Obama will soon be nominating a prospective jurist for the Supreme Court. Sowell writes, “What is at stake in Supreme Court nominations is the power of the federal government. “Empathy” is just camouflage, a soothing word for those who do not look beyond nice-sounding rhetoric.”
How We’re Killing Our ‘Living Constitution’
By THOMAS SOWELL | Posted Friday, May 08, 2009 4:20 PM PT
While President Barack Obama has, in one sense, tipped his hand by saying he wants judges with “empathy” for certain groups, he has in a more fundamental sense concealed the real goal:
Getting judges who will ratify an expanding scope of the power of the federal government and a declining restraint by the U.S. Constitution.
This is consistent with everything else Obama has done in office and is consistent with his decades-long record of alliances with people who reject American society’s fundamentals.

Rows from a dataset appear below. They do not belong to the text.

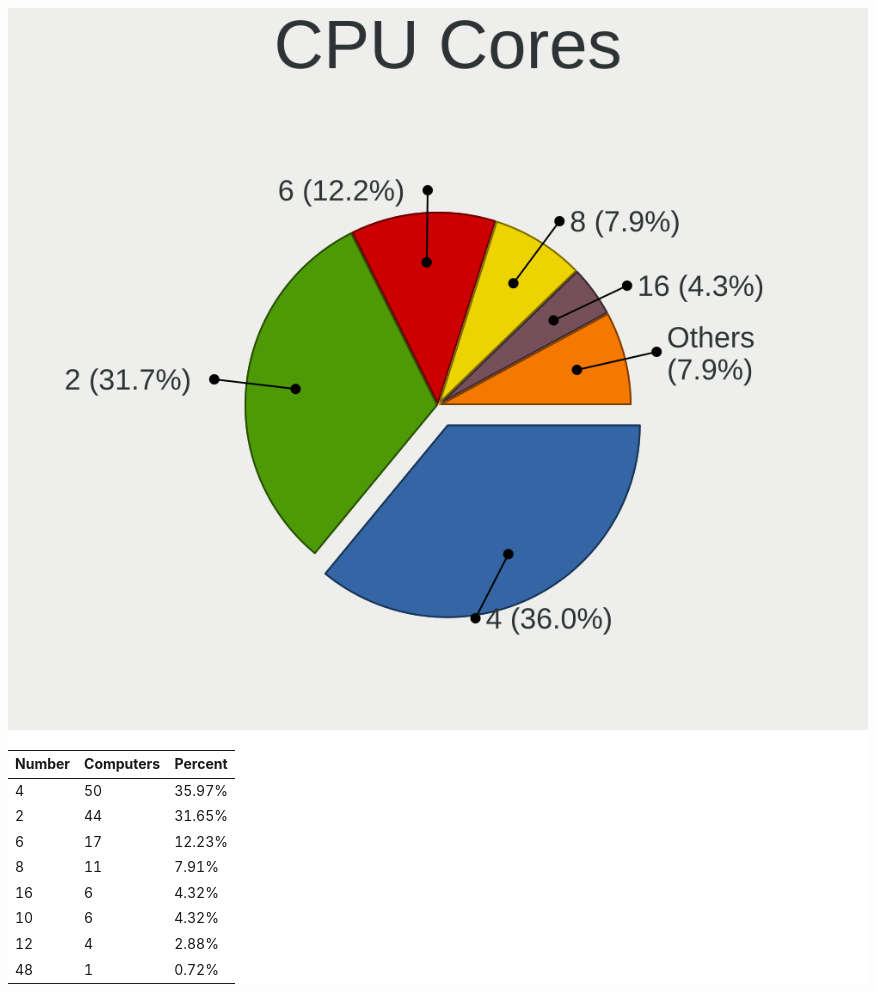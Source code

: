 ![CPU Cores](./images/pie_chart/cpu_cores.svg)


| Number | Computers | Percent |
|--------|-----------|---------|
| 4      | 50        | 35.97%  |
| 2      | 44        | 31.65%  |
| 6      | 17        | 12.23%  |
| 8      | 11        | 7.91%   |
| 16     | 6         | 4.32%   |
| 10     | 6         | 4.32%   |
| 12     | 4         | 2.88%   |
| 48     | 1         | 0.72%   |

Judicial expansion of federal power is not really new, even if the audacity with which that goal is being pursued may be unique. For more than a century, believers in bigger government have also been believers in having judges interpret the restraints of the Constitution out of existence.
They called this “a living Constitution.” It has in fact been a dying Constitution, as its restraining provisions have been “interpreted” to mean less and less so that the federal government can do more and more.
For example, the Constitution lets private property be taken for “public use” — perhaps building a reservoir or a highway — if “just compensation” is paid. That power was expanded by the Supreme Court in 2005 when it “interpreted” this to mean that private property could be taken for a “public purpose,” which could include almost anything for which politicians could come up with the right rhetoric.